[Opening Exercise inputs section]

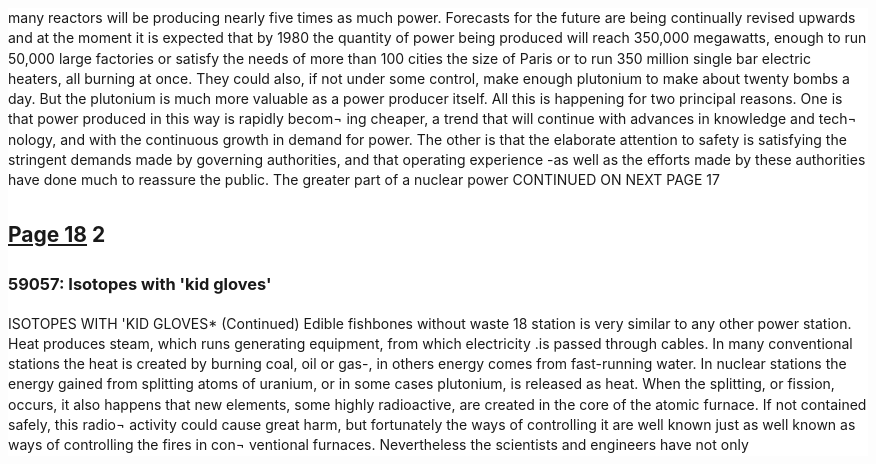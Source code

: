 many reactors will be producing nearly
five times as much power.
Forecasts for the future are being
continually revised upwards and at the
moment it is expected that by 1980 the
quantity of power being produced will
reach 350,000 megawatts, enough to
run 50,000 large factories or satisfy
the needs of more than 100 cities the
size of Paris or to run 350 million
single bar electric heaters, all burning
at once. They could also, if not under
some control, make enough plutonium
to make about twenty bombs a day.
But the plutonium is much more
valuable as a power producer itself.
All this is happening for two
principal reasons. One is that power
produced in this way is rapidly becom¬
ing cheaper, a trend that will continue
with advances in knowledge and tech¬
nology, and with the continuous growth
in demand for power. The other is
that the elaborate attention to safety
is satisfying the stringent demands
made by governing authorities, and that
operating experience -as well as the
efforts made by these authorities have
done much to reassure the public.
The greater part of a nuclear power
CONTINUED ON NEXT PAGE
17

## [Page 18](https://demo.humlab.umu.se/courier/078306engo.pdf#page=18) 2

### 59057: Isotopes with 'kid gloves'

ISOTOPES WITH 'KID GLOVES* (Continued)
Edible fishbones without waste
18
station is very similar to any other
power station. Heat produces steam,
which runs generating equipment,
from which electricity .is passed
through cables. In many conventional
stations the heat is created by burning
coal, oil or gas-, in others energy comes
from fast-running water. In nuclear
stations the energy gained from
splitting atoms of uranium, or in some
cases plutonium, is released as heat.
When the splitting, or fission, occurs,
it also happens that new elements,
some highly radioactive, are created
in the core of the atomic furnace.
If not contained safely, this radio¬
activity could cause great harm, but
fortunately the ways of controlling it
are well known just as well known
as ways of controlling the fires in con¬
ventional furnaces. Nevertheless the
scientists and engineers have not only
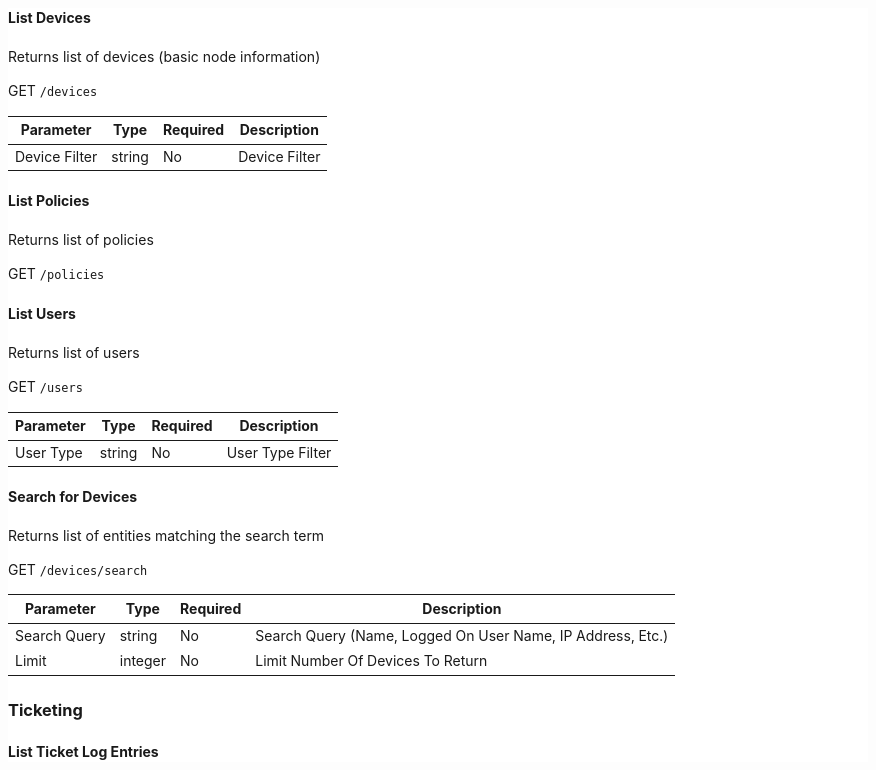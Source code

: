 #### List Devices[​](http://localhost:3000/docs/integrations/RMM/Ninja/ninja-rmm-integration#list-devices) <a href="#list-devices" id="list-devices"></a>

Returns list of devices (basic node information)[​](http://localhost:3000/docs/integrations/RMM/Ninja/ninja-rmm-integration#returns-list-of-devices-basic-node-information)

GET `/devices`

| Parameter     | Type   | Required | Description   |
| ------------- | ------ | -------- | ------------- |
| Device Filter | string | No       | Device Filter |

#### List Policies[​](http://localhost:3000/docs/integrations/RMM/Ninja/ninja-rmm-integration#list-policies) <a href="#list-policies" id="list-policies"></a>

Returns list of policies[​](http://localhost:3000/docs/integrations/RMM/Ninja/ninja-rmm-integration#returns-list-of-policies)

GET `/policies`

#### List Users[​](http://localhost:3000/docs/integrations/RMM/Ninja/ninja-rmm-integration#list-users) <a href="#list-users" id="list-users"></a>

Returns list of users[​](http://localhost:3000/docs/integrations/RMM/Ninja/ninja-rmm-integration#returns-list-of-users)

GET `/users`

| Parameter | Type   | Required | Description      |
| --------- | ------ | -------- | ---------------- |
| User Type | string | No       | User Type Filter |

#### Search for Devices[​](http://localhost:3000/docs/integrations/RMM/Ninja/ninja-rmm-integration#search-for-devices) <a href="#search-for-devices" id="search-for-devices"></a>

Returns list of entities matching the search term[​](http://localhost:3000/docs/integrations/RMM/Ninja/ninja-rmm-integration#returns-list-of-entities-matching-search-term)

GET `/devices/search`

| Parameter    | Type    | Required | Description                                                |
| ------------ | ------- | -------- | ---------------------------------------------------------- |
| Search Query | string  | No       | Search Query (Name, Logged On User Name, IP Address, Etc.) |
| Limit        | integer | No       | Limit Number Of Devices To Return                          |

### Ticketing

#### List Ticket Log Entries[​](http://localhost:3000/docs/integrations/RMM/Ninja/ninja-rmm-integration#list-ticket-log-entries) <a href="#list-ticket-log-entries" id="list-ticket-log-entries"></a>
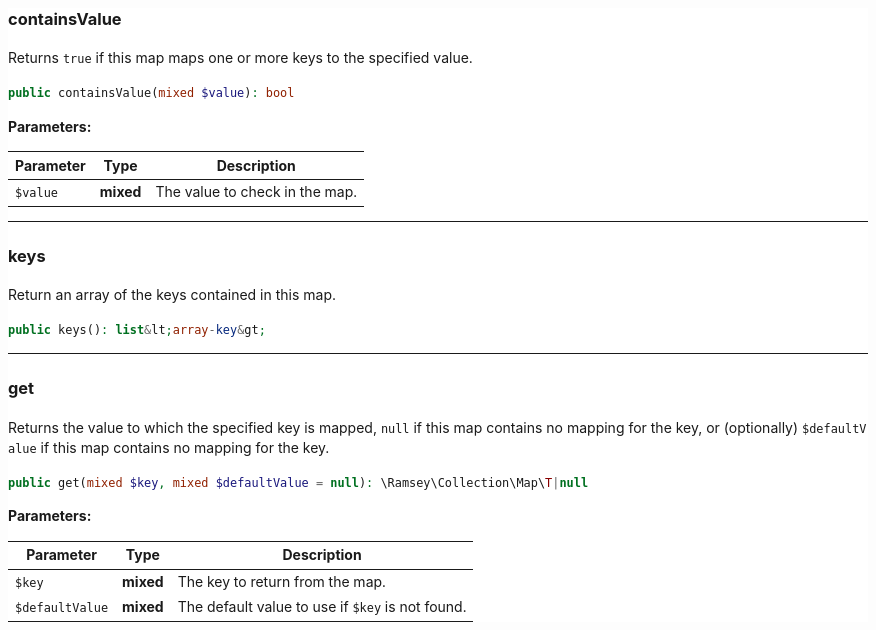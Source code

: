 ### containsValue

Returns `true` if this map maps one or more keys to the specified value.

```php
public containsValue(mixed $value): bool
```








**Parameters:**

| Parameter | Type | Description |
|-----------|------|-------------|
| `$value` | **mixed** | The value to check in the map. |





***

### keys

Return an array of the keys contained in this map.

```php
public keys(): list&lt;array-key&gt;
```












***

### get

Returns the value to which the specified key is mapped, `null` if this
map contains no mapping for the key, or (optionally) `$defaultValue` if
this map contains no mapping for the key.

```php
public get(mixed $key, mixed $defaultValue = null): \Ramsey\Collection\Map\T|null
```








**Parameters:**

| Parameter | Type | Description |
|-----------|------|-------------|
| `$key` | **mixed** | The key to return from the map. |
| `$defaultValue` | **mixed** | The default value to use if `$key` is not found. |
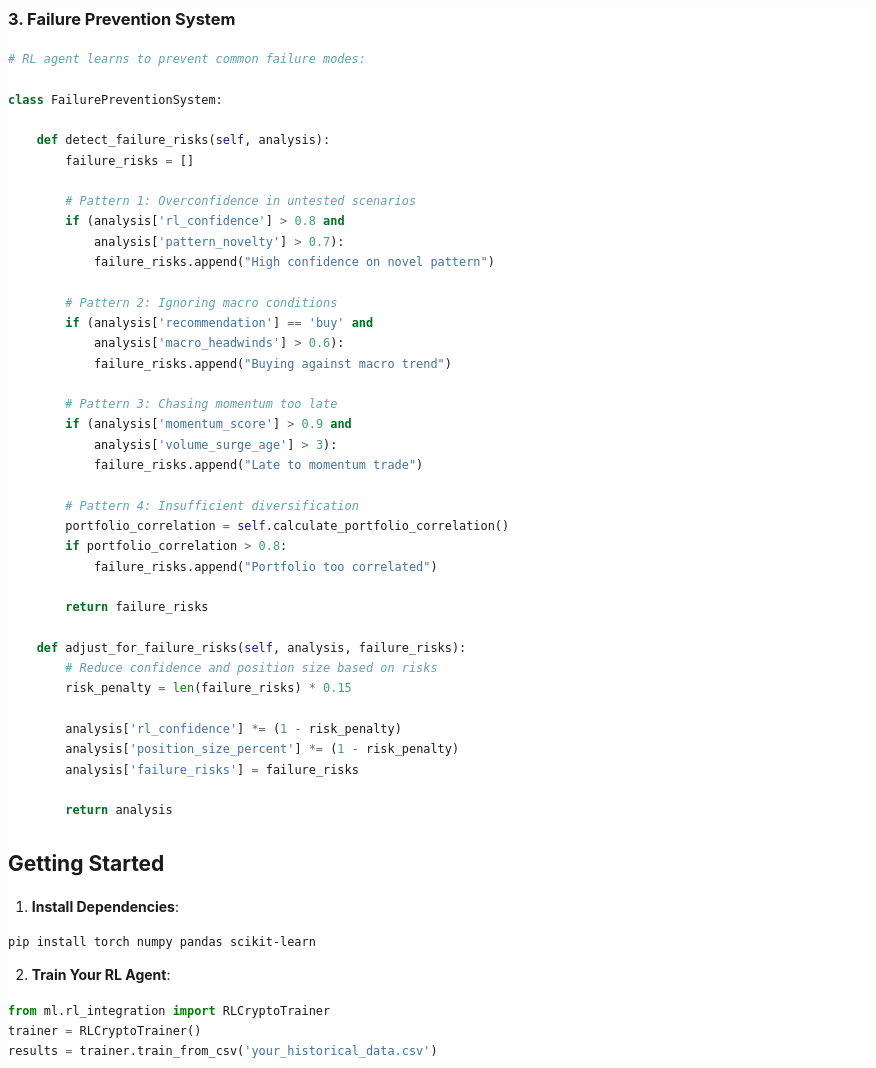 ### 3. **Failure Prevention System**

```python
# RL agent learns to prevent common failure modes:

class FailurePreventionSystem:
    
    def detect_failure_risks(self, analysis):
        failure_risks = []
        
        # Pattern 1: Overconfidence in untested scenarios
        if (analysis['rl_confidence'] > 0.8 and 
            analysis['pattern_novelty'] > 0.7):
            failure_risks.append("High confidence on novel pattern")
        
        # Pattern 2: Ignoring macro conditions
        if (analysis['recommendation'] == 'buy' and 
            analysis['macro_headwinds'] > 0.6):
            failure_risks.append("Buying against macro trend")
        
        # Pattern 3: Chasing momentum too late
        if (analysis['momentum_score'] > 0.9 and 
            analysis['volume_surge_age'] > 3):
            failure_risks.append("Late to momentum trade")
        
        # Pattern 4: Insufficient diversification
        portfolio_correlation = self.calculate_portfolio_correlation()
        if portfolio_correlation > 0.8:
            failure_risks.append("Portfolio too correlated")
        
        return failure_risks
    
    def adjust_for_failure_risks(self, analysis, failure_risks):
        # Reduce confidence and position size based on risks
        risk_penalty = len(failure_risks) * 0.15
        
        analysis['rl_confidence'] *= (1 - risk_penalty)
        analysis['position_size_percent'] *= (1 - risk_penalty)
        analysis['failure_risks'] = failure_risks
        
        return analysis
```

## Getting Started

1. **Install Dependencies**:
```bash
pip install torch numpy pandas scikit-learn
```

2. **Train Your RL Agent**:
```python
from ml.rl_integration import RLCryptoTrainer
trainer = RLCryptoTrainer()
results = trainer.train_from_csv('your_historical_data.csv')
```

[Closing Exercise inputs section]

### Task brief
Start at the line above containing "which runs generating" and stop at the line containing "#### Search for": print those lines and everything between them exactly, but not the pictures.

### Task answer
which runs generating equipment,
from which electricity .is passed
through cables. In many conventional
stations the heat is created by burning
coal, oil or gas-, in others energy comes
from fast-running water. In nuclear
stations the energy gained from
splitting atoms of uranium, or in some
cases plutonium, is released as heat.
When the splitting, or fission, occurs,
it also happens that new elements,
some highly radioactive, are created
in the core of the atomic furnace.
If not contained safely, this radio¬
activity could cause great harm, but
fortunately the ways of controlling it
are well known just as well known
as ways of controlling the fires in con¬
ventional furnaces. Nevertheless the
scientists and engineers have not only
Source code

: #### List Devices[​](http://localhost:3000/docs/integrations/RMM/Ninja/ninja-rmm-integration#list-devices) <a href="#list-devices" id="list-devices"></a>

Returns list of devices (basic node information)[​](http://localhost:3000/docs/integrations/RMM/Ninja/ninja-rmm-integration#returns-list-of-devices-basic-node-information)

GET `/devices`

| Parameter     | Type   | Required | Description   |
| ------------- | ------ | -------- | ------------- |
| Device Filter | string | No       | Device Filter |

#### List Policies[​](http://localhost:3000/docs/integrations/RMM/Ninja/ninja-rmm-integration#list-policies) <a href="#list-policies" id="list-policies"></a>

Returns list of policies[​](http://localhost:3000/docs/integrations/RMM/Ninja/ninja-rmm-integration#returns-list-of-policies)

GET `/policies`

#### List Users[​](http://localhost:3000/docs/integrations/RMM/Ninja/ninja-rmm-integration#list-users) <a href="#list-users" id="list-users"></a>

Returns list of users[​](http://localhost:3000/docs/integrations/RMM/Ninja/ninja-rmm-integration#returns-list-of-users)

GET `/users`

| Parameter | Type   | Required | Description      |
| --------- | ------ | -------- | ---------------- |
| User Type | string | No       | User Type Filter |

#### Search for Devices[​](http://localhost:3000/docs/integrations/RMM/Ninja/ninja-rmm-integration#search-for-devices) <a href="#search-for-devices" id="search-for-devices"></a>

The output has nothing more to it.